Les brasseurs industriels vont quant à eux y trouver leur compte, car deux modifications du décret vont donner un sérieux coup à nos nobles bières, qui rappelons-le, sont inscrites au patrimoine gastronomique de la France :

• possibilité de colorer des bières… notre produit de grande tradition ne mérite pas d’être coloré par des ingrédients autres que ceux utilisés historiquement, et notamment le malt… autoriserait-on qu’un vin blanc d’Alsace puisse devenir bleu ?

• possibilité d’ajouter des boissons alcoolisées… nous déplorons que le législateur accepte que ce type de produit puisse continuer à s’appeler « bière »… Imaginerions-nous qu’un Château d’Yquem Téquila puisse continuer à porter l’appellation « vin » ?

Ce décret est trop exigu, voire obsolète, et passe sous silence bien des appellations utilisées actuellement par nos brasseurs indépendants partout en France : qu’en est-il des bières blanches (produites avec une grande proportion de blé), des bières vieillies en barrique (tradition ancestrale s’il en est), des vins d’orges (bière fortes et sirupeuses), des milk stout (bières adoucies au lactose)… ?

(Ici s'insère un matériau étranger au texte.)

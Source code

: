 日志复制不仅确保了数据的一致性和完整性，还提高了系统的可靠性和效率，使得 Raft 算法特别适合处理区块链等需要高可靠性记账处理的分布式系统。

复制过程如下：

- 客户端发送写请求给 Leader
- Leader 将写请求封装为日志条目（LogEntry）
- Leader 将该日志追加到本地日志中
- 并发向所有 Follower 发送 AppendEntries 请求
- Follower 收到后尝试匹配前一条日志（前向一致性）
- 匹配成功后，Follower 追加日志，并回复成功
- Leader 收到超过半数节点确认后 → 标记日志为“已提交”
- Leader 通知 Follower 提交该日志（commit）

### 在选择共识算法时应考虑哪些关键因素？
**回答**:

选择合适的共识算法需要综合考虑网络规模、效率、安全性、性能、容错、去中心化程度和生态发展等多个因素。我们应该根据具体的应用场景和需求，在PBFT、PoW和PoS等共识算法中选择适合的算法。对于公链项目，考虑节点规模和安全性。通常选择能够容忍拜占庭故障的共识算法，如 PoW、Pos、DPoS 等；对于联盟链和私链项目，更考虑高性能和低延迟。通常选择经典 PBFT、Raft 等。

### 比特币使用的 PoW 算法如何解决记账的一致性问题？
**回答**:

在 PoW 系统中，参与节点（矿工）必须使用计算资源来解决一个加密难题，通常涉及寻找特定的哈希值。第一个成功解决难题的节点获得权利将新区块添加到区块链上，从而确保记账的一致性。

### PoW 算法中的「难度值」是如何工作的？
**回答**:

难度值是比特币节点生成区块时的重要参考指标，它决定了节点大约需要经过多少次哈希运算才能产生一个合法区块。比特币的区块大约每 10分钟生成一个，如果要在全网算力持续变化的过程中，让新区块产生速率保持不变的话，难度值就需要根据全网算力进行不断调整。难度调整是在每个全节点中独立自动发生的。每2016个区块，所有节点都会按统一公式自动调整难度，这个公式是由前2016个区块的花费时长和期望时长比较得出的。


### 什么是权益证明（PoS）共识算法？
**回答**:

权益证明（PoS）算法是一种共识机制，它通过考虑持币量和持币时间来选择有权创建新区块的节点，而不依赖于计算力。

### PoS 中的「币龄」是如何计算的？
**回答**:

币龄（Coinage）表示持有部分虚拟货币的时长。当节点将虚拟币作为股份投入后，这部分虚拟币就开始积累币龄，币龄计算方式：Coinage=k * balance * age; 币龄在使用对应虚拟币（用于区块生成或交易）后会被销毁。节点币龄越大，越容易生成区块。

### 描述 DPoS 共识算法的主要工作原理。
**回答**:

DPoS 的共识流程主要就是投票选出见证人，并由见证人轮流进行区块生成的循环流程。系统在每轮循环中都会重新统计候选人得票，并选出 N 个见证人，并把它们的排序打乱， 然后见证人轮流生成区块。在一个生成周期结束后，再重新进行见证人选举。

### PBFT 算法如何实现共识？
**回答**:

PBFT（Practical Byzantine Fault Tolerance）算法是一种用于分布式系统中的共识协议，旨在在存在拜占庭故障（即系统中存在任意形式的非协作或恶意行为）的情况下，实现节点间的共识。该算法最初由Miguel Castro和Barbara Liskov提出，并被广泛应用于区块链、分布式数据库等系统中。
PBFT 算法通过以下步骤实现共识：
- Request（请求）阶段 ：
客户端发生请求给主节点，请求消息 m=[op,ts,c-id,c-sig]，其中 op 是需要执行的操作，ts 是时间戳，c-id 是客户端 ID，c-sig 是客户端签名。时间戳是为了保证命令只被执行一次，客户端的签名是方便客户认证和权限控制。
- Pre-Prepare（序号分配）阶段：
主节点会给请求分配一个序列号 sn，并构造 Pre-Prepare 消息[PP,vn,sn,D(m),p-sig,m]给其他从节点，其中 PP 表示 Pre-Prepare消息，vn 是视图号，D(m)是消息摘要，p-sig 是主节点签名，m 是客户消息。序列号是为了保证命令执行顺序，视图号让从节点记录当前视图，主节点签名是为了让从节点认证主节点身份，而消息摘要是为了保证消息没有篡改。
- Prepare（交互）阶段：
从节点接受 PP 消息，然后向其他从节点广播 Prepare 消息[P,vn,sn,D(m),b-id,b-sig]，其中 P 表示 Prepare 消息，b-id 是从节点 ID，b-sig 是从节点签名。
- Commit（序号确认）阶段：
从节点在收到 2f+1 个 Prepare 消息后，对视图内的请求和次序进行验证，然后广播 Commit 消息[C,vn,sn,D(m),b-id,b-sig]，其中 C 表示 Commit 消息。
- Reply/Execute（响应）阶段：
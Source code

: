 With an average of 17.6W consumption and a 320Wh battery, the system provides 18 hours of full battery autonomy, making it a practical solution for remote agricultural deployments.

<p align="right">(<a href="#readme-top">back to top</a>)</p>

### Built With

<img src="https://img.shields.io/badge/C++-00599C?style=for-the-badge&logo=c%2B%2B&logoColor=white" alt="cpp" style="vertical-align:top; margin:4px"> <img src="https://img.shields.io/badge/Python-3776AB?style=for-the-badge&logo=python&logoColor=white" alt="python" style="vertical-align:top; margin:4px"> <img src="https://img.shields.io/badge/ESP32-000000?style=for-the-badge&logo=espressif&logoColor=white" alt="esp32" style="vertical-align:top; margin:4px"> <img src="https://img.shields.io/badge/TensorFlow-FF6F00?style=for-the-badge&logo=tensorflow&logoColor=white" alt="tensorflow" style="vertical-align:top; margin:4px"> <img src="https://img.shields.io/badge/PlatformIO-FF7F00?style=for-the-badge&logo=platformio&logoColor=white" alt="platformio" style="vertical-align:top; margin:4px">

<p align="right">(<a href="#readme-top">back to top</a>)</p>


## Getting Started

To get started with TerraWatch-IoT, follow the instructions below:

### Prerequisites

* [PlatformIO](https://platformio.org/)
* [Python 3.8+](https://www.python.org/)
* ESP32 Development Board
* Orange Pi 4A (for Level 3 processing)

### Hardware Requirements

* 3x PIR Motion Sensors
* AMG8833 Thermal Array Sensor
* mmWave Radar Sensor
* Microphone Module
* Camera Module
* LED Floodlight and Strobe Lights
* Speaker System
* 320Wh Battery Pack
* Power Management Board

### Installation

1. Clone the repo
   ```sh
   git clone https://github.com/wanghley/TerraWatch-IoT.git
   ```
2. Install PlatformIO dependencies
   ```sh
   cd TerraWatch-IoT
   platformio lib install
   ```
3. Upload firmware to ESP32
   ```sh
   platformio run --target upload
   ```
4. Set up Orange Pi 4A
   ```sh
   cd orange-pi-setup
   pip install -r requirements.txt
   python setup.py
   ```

Le Syndicat National des Brasseurs Indépendants souhaite qu’on rouvre très vite ce dossier afin de libérer la créativité et d’éviter des contraintes liées à une interprétation subjective qui sera différente d’une région à l’autre. Je suis favorable à ce que la profession, via notre syndicat, soit le moteur de l’évolution et de la définition des appellations, et qu’avec l’ensemble des acteurs concernés nous commencions très vite à travailler à l’élaboration d’un code des usages.